In short, there is no cap to cut parts and cost, because mostly the board can work without it.
It slightly depends on which exact 78M05 that is and which manufacturer datasheet you are reading.
Even if the 78M05 is a bit special and is said to work without any bypass caps, it means only when conditions are right. Datasheets say that the device is stable without bypass caps, but it literally means nothing if the environment is uncontrolled.
The datasheets still say the input bypass capacitor is recommended or even mandatory, if there is no other capacitance at all, or if there is a long wiring from regulator to the next capacitor, and that "long" basically is said to be 4 inches, which is not that long.
The datasheets do say the output cap can be omitted, but even that requires that the load has no large changes in current.
Well, the MCU is a changing load.
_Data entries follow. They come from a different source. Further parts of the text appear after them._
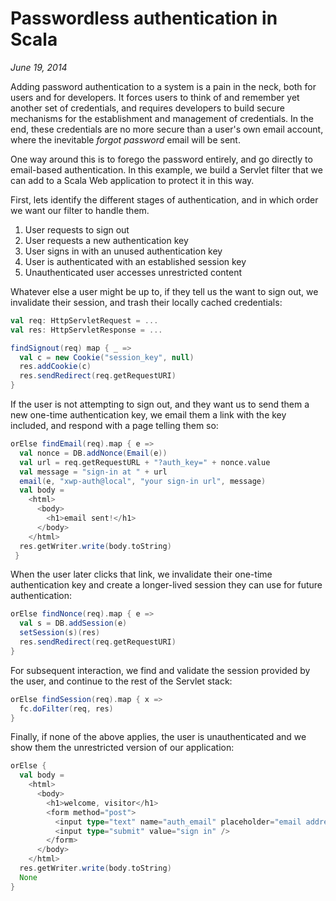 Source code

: # Passwordless authentication in Scala

*June 19, 2014*

Adding password authentication to a system is a pain in the neck, both for 
users and for developers.  It forces users to think of and remember yet another 
set of credentials, and requires developers to build secure mechanisms for the 
establishment and management of credentials.  In the end, these credentials are 
no more secure than a user's own email account, where the inevitable *forgot 
password* email will be sent.

One way around this is to forego the password entirely, and go directly to 
email-based authentication.  In this example, we build a Servlet filter that 
we can add to a Scala Web application to protect it in this way.

First, lets identify the different stages of authentication, and in which order 
we want our filter to handle them.

1. User requests to sign out
1. User requests a new authentication key
1. User signs in with an unused authentication key
1. User is authenticated with an established session key
1. Unauthenticated user accesses unrestricted content

Whatever else a user might be up to, if they tell us the want to sign out, we 
invalidate their session, and trash their locally cached credentials:

```scala
val req: HttpServletRequest = ...
val res: HttpServletResponse = ...

findSignout(req) map { _ =>
  val c = new Cookie("session_key", null)
  res.addCookie(c)
  res.sendRedirect(req.getRequestURI)
}
```

If the user is not attempting to sign out, and they want us to send them a new 
one-time authentication key, we email them a link with the key included, and 
respond with a page telling them so:

```scala
orElse findEmail(req).map { e =>
  val nonce = DB.addNonce(Email(e))
  val url = req.getRequestURL + "?auth_key=" + nonce.value
  val message = "sign-in at " + url
  email(e, "xwp-auth@local", "your sign-in url", message)
  val body =
    <html>
      <body>
        <h1>email sent!</h1>
      </body>
    </html>
  res.getWriter.write(body.toString)
 }
```

When the user later clicks that link, we invalidate their one-time 
authentication key and create a longer-lived session they can use for future 
authentication:

```scala
orElse findNonce(req).map { e =>
  val s = DB.addSession(e)
  setSession(s)(res)
  res.sendRedirect(req.getRequestURI)
}
```

For subsequent interaction, we find and validate the session provided by the 
user, and continue to the rest of the Servlet stack:

```scala
orElse findSession(req).map { x =>
  fc.doFilter(req, res)
}
```

Finally, if none of the above applies, the user is unauthenticated and we show 
them the unrestricted version of our application:

```scala
orElse {
  val body =
    <html>
      <body>
        <h1>welcome, visitor</h1>
        <form method="post"> 
          <input type="text" name="auth_email" placeholder="email address" />
          <input type="submit" value="sign in" />
        </form>
      </body>
    </html>
  res.getWriter.write(body.toString)
  None
}
```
It virtually draws no DC current and if MCU runs on a 8 MHz clock then it draws current in 8 MHz spikes, so obviously even per the datasheet the output cap cannot be omitted in this case.
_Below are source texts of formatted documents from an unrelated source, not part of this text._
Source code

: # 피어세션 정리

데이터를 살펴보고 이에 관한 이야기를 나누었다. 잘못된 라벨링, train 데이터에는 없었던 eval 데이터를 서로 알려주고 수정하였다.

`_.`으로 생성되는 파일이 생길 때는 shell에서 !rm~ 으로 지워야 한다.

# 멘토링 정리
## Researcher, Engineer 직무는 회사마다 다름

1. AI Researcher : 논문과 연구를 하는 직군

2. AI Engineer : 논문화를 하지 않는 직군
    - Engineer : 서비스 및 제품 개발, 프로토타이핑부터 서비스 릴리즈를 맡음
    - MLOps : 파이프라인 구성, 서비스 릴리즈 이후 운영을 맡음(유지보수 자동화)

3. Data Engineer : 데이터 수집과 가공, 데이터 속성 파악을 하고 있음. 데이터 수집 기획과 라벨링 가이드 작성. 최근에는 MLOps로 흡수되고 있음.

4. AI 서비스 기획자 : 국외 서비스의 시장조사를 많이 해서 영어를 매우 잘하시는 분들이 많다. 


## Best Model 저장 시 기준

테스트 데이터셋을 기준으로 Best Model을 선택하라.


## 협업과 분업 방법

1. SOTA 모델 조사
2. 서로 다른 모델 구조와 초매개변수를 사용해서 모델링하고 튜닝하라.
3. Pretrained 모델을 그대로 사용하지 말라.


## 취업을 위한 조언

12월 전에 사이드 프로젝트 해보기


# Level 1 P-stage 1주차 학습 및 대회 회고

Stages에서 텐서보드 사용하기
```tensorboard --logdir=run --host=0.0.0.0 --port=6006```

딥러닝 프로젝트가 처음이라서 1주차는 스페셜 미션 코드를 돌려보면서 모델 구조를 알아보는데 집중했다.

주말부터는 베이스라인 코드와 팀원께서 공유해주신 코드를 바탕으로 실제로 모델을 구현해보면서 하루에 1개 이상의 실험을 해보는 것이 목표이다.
So fortunately the LDO has output bypass caps. And your LD1117 design should have both input and output caps. A capacitor can be omitted if some other capacitors are nearby and can be shared.
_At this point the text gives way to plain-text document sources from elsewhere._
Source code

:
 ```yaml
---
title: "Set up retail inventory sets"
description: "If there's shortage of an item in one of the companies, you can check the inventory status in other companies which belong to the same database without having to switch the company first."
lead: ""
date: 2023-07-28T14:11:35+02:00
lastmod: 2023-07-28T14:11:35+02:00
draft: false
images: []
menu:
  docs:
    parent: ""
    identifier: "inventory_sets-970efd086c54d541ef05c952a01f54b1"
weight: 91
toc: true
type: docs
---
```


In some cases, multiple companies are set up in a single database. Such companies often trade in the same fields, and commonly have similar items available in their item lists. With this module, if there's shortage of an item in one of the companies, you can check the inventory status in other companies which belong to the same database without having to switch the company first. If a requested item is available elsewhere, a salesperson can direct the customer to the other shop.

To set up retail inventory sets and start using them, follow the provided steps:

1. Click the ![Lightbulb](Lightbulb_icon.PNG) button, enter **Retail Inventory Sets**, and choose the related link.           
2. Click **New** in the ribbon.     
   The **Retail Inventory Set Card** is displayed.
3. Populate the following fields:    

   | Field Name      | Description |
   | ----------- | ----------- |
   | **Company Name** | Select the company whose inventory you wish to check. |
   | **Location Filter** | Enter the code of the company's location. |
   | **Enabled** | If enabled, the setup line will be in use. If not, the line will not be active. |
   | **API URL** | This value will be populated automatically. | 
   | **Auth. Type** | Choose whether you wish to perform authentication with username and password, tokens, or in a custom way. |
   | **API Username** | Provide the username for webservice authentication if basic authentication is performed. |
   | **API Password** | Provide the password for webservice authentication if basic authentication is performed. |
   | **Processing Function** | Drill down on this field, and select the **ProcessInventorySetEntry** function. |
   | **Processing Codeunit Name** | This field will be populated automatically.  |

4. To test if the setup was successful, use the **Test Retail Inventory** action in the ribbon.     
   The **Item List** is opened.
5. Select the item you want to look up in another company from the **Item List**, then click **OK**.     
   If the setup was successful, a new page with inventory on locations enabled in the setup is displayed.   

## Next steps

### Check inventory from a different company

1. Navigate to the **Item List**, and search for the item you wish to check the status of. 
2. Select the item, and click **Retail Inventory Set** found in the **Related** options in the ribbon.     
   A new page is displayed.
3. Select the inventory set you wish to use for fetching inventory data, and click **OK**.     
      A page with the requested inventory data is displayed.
So this DesignSpark board is just copying a design that has bare minimum of components for making it work.
But please note that the design is rather dangerous in many ways. If you provide it with external 7V supply and let the regulator provide 5V to the MCU, please note that the board must not be connected with PC through the USB connector.
The board will feed supply current into PC via USB, the diode is drawn the wrong way. If the PC is turned off, it tries to force feed 5V supply into PC, and it might fry a fuse or something else in the PC.
Same thing with the 5V MCU communicating with 3.3V USB data lines protected only by zeners and series resistors. That is living dangerously, one slight mishap and you risk shorting 5V to USB data pins.
But such are hobbyist circuits, bad designs become popular and copied around with no criticism, and users have no clue how careful they should be with a design. I mean, same carefulness should be used if you found an USB stick from a parking lot, you must consider if you trust it so much you will plug it into your PC.